Exercise details:
Gather each line of the records where "solution" appears.

Source data:

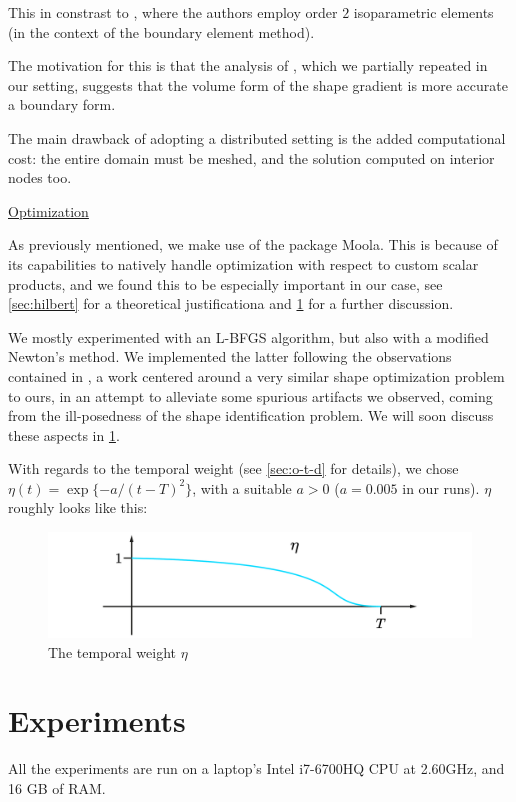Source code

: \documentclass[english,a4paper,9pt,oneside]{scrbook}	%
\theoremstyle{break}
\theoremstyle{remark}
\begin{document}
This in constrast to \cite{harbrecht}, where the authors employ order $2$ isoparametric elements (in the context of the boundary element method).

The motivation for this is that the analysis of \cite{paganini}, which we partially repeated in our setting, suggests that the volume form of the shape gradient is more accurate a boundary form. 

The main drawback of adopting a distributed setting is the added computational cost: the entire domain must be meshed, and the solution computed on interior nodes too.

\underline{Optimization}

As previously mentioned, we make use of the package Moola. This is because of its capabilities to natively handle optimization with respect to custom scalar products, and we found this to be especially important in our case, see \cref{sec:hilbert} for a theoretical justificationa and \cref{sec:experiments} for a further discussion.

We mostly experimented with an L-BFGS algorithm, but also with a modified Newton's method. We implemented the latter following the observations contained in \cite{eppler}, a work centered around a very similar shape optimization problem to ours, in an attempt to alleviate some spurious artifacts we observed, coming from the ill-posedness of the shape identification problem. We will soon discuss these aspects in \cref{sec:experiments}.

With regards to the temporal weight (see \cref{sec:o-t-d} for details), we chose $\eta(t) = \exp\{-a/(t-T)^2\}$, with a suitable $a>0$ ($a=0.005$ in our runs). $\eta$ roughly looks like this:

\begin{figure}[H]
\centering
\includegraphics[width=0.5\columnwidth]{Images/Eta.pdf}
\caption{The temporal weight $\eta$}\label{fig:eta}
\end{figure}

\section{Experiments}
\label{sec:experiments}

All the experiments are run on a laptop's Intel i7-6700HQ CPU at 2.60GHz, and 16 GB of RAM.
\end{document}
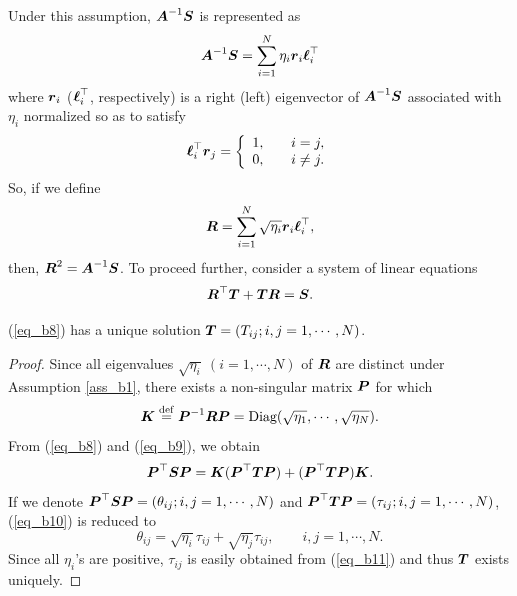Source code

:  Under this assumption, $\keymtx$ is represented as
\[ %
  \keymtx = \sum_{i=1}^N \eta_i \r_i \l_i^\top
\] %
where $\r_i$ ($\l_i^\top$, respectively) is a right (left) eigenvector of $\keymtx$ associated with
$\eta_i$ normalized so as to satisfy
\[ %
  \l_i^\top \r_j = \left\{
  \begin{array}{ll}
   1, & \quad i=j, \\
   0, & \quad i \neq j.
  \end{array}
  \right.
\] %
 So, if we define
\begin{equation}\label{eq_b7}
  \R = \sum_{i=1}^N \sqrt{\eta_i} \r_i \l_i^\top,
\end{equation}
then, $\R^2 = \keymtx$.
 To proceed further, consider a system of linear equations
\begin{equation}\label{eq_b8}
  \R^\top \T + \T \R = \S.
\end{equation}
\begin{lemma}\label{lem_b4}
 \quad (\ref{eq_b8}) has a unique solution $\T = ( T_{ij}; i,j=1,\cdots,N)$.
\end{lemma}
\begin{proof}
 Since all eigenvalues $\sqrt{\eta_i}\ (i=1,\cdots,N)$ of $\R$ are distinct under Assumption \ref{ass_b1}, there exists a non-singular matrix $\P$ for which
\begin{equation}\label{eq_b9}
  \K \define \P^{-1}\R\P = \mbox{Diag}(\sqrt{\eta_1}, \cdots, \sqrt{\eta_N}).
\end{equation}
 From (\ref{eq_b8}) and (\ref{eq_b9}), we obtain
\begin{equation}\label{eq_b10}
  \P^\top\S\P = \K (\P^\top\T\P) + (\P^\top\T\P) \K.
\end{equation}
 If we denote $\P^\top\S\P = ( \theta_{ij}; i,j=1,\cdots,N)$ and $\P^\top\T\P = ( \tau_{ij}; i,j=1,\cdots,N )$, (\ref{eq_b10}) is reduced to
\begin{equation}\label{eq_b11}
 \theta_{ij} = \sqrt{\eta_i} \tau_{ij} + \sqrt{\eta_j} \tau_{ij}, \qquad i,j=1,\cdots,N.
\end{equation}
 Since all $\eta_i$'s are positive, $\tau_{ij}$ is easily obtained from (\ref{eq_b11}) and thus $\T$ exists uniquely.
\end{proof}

Finished exercise:
The main drawback of adopting a distributed setting is the added computational cost: the entire domain must be meshed, and the solution computed on interior nodes too.
 \quad (\ref{eq_b8}) has a unique solution $\T = ( T_{ij}; i,j=1,\cdots,N)$.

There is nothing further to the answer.